Question: How could God punish His innocent Son for the guilt of man?

The doctrine of the Bible is not that God, a holy first person, takes the sins of man, a guilty second person, and lays them upon His own holy Son, an innocent third person. That is the way the doctrine is often misrepresented. In fact, it is the depiction usually made by those who reject the Bible doctrine of substitution - that Christ, as our Substitute, suffered and died for our sins in our place.

The real teaching of the Bible is that Jesus Christ is NOT a third person, but that He is indeed the first person - "that God was in Christ reconciling the world to Himself" (2 Corinthians 5:19).

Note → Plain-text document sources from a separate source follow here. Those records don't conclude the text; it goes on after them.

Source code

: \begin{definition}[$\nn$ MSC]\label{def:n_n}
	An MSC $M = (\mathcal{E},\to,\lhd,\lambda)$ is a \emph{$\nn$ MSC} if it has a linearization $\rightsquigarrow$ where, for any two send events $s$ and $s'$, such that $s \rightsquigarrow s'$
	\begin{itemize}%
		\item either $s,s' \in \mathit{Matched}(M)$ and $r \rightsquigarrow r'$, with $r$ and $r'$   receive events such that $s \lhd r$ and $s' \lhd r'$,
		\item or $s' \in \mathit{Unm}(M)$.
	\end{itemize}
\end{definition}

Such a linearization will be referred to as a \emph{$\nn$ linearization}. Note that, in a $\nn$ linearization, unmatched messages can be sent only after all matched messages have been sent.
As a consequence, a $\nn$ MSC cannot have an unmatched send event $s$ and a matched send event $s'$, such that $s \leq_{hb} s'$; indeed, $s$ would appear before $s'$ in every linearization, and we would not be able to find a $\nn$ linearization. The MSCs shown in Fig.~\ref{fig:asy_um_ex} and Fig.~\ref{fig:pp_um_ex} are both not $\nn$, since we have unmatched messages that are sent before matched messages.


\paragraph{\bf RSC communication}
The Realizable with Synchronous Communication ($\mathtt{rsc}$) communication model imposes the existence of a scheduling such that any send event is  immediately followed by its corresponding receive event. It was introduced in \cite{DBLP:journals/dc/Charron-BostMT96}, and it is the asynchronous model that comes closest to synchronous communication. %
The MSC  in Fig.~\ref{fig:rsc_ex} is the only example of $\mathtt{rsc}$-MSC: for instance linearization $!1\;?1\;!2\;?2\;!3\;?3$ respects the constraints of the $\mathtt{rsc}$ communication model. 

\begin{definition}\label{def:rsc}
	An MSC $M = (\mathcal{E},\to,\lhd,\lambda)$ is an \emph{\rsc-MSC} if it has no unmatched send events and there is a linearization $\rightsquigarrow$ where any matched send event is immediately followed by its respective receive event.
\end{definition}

In the atoning death of His Son, instead of laying the punishment of guilty man upon an innocent third person, God took the shame and suffering due to man upon HIMSELF. That is the complete opposite of being unjust and cruel - it is amazing grace!

Furthermore, Jesus Christ was also the second person. He was not merely a man, He was the Son of Man, the representative Man, the Head of the race. No ordinary man could bear the guilt of other men, but the Son of Man, the representative Man, could.

If we take the teaching of the Bible as a complete whole and not in a fragmentary way, it is the most wonderful philosophy the world has ever known. We will ponder and admire its inexhaustible depths throughout eternity. But if we take any one doctrine out of the Bible, the other doctrines become absurd. If we give up the doctrine of the deity of Jesus Christ, then the doctrine of the Atonement becomes an absurdity, and the difficulty suggested by this question naturally arises. Or if we give up the doctrine of the real humanity of Christ, the doctrine of the Atonement loses its profound significance. But if we take all that the Bible says, namely, that Jesus was really divine, "God ... manifested in the flesh" (1 Timothy 3:16), and that He was truly a man, not merely a man but the Son of Man, the representative Man, then the doctrine of the Atonement does not present any difficulties. Rather, it presents an amazing depth of truth.

It is strange how little the average objector to the doctrine of substitution knows about the real doctrine of the Bible on this point. Instead of fighting what the Bible really teaches, he is fighting a figment of his own uninstructed imagination.